Copy out each line of the data that holds the string "取整数为".

> [EXCERPTED DATA]:
▬▬▬▬▬▬

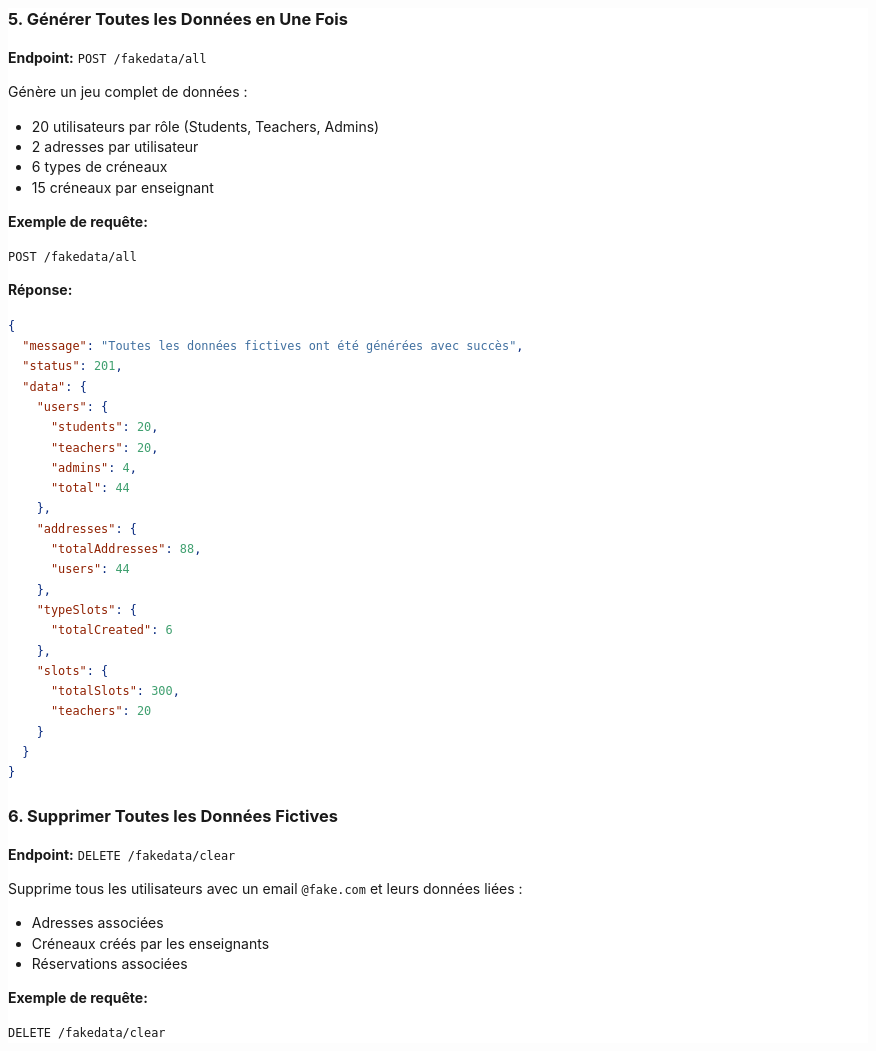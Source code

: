 ### 5. Générer Toutes les Données en Une Fois
**Endpoint:** `POST /fakedata/all`

Génère un jeu complet de données :
- 20 utilisateurs par rôle (Students, Teachers, Admins)
- 2 adresses par utilisateur
- 6 types de créneaux
- 15 créneaux par enseignant

**Exemple de requête:**
```http
POST /fakedata/all
```

**Réponse:**
```json
{
  "message": "Toutes les données fictives ont été générées avec succès",
  "status": 201,
  "data": {
    "users": {
      "students": 20,
      "teachers": 20,
      "admins": 4,
      "total": 44
    },
    "addresses": {
      "totalAddresses": 88,
      "users": 44
    },
    "typeSlots": {
      "totalCreated": 6
    },
    "slots": {
      "totalSlots": 300,
      "teachers": 20
    }
  }
}
```

### 6. Supprimer Toutes les Données Fictives
**Endpoint:** `DELETE /fakedata/clear`

Supprime tous les utilisateurs avec un email `@fake.com` et leurs données liées :
- Adresses associées
- Créneaux créés par les enseignants
- Réservations associées

**Exemple de requête:**
```http
DELETE /fakedata/clear
```
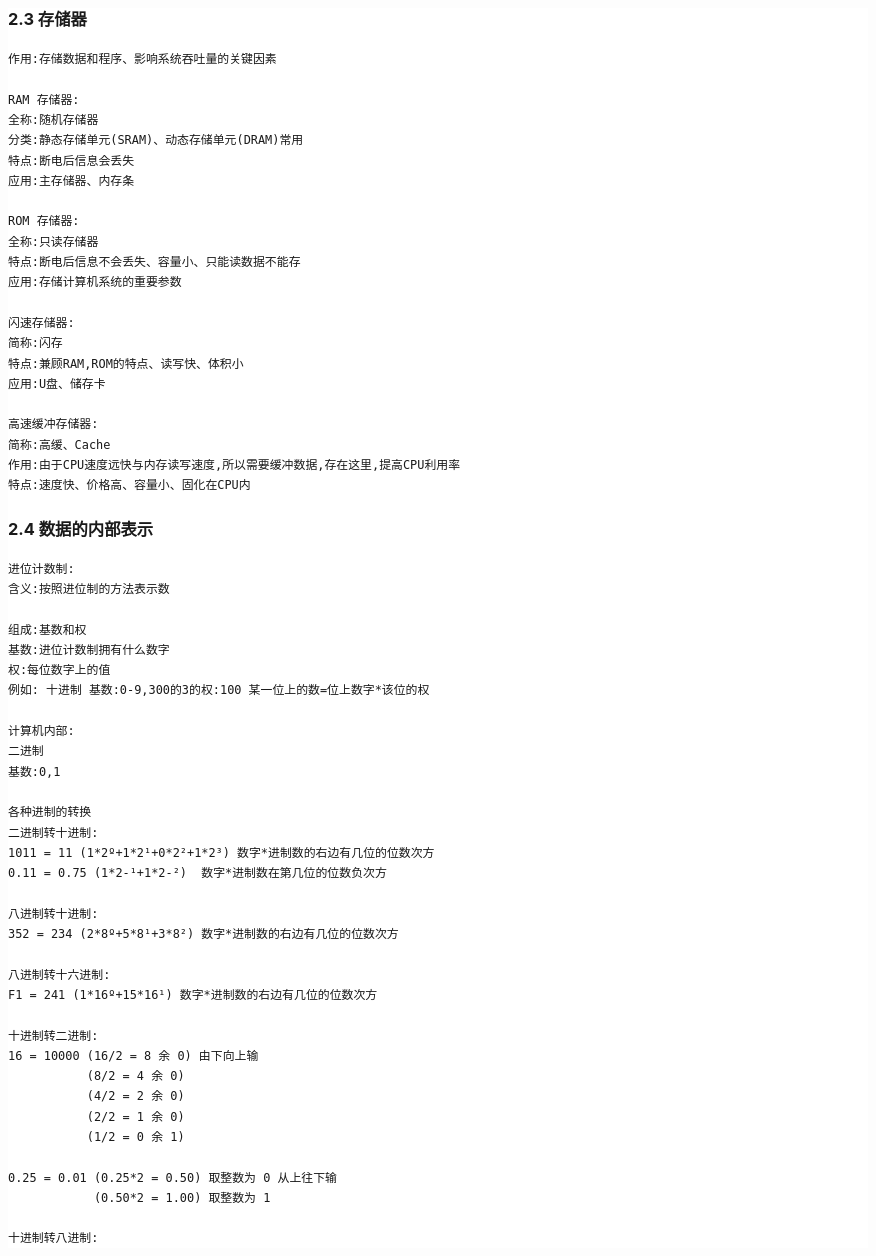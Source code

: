 ### 2.3 存储器

```
作用:存储数据和程序、影响系统吞吐量的关键因素

RAM 存储器:
全称:随机存储器
分类:静态存储单元(SRAM)、动态存储单元(DRAM)常用
特点:断电后信息会丢失
应用:主存储器、内存条

ROM 存储器:
全称:只读存储器
特点:断电后信息不会丢失、容量小、只能读数据不能存
应用:存储计算机系统的重要参数

闪速存储器:
简称:闪存
特点:兼顾RAM,ROM的特点、读写快、体积小
应用:U盘、储存卡

高速缓冲存储器:
简称:高缓、Cache
作用:由于CPU速度远快与内存读写速度,所以需要缓冲数据,存在这里,提高CPU利用率
特点:速度快、价格高、容量小、固化在CPU内
```

### 2.4 数据的内部表示

```
进位计数制:
含义:按照进位制的方法表示数

组成:基数和权
基数:进位计数制拥有什么数字
权:每位数字上的值
例如: 十进制 基数:0-9,300的3的权:100 某一位上的数=位上数字*该位的权

计算机内部:
二进制
基数:0,1

各种进制的转换
二进制转十进制:
1011 = 11 (1*2º+1*2¹+0*2²+1*2³) 数字*进制数的右边有几位的位数次方
0.11 = 0.75 (1*2-¹+1*2-²)  数字*进制数在第几位的位数负次方

八进制转十进制:
352 = 234 (2*8º+5*8¹+3*8²) 数字*进制数的右边有几位的位数次方

八进制转十六进制:
F1 = 241 (1*16º+15*16¹) 数字*进制数的右边有几位的位数次方

十进制转二进制:
16 = 10000 (16/2 = 8 余 0) 由下向上输
           (8/2 = 4 余 0)
           (4/2 = 2 余 0)
           (2/2 = 1 余 0)
           (1/2 = 0 余 1)

0.25 = 0.01 (0.25*2 = 0.50) 取整数为 0 从上往下输
            (0.50*2 = 1.00) 取整数为 1

十进制转八进制:
```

▬▬▬▬▬▬

> [RESPONSE]:
0.25 = 0.01 (0.25*2 = 0.50) 取整数为 0 从上往下输
            (0.50*2 = 1.00) 取整数为 1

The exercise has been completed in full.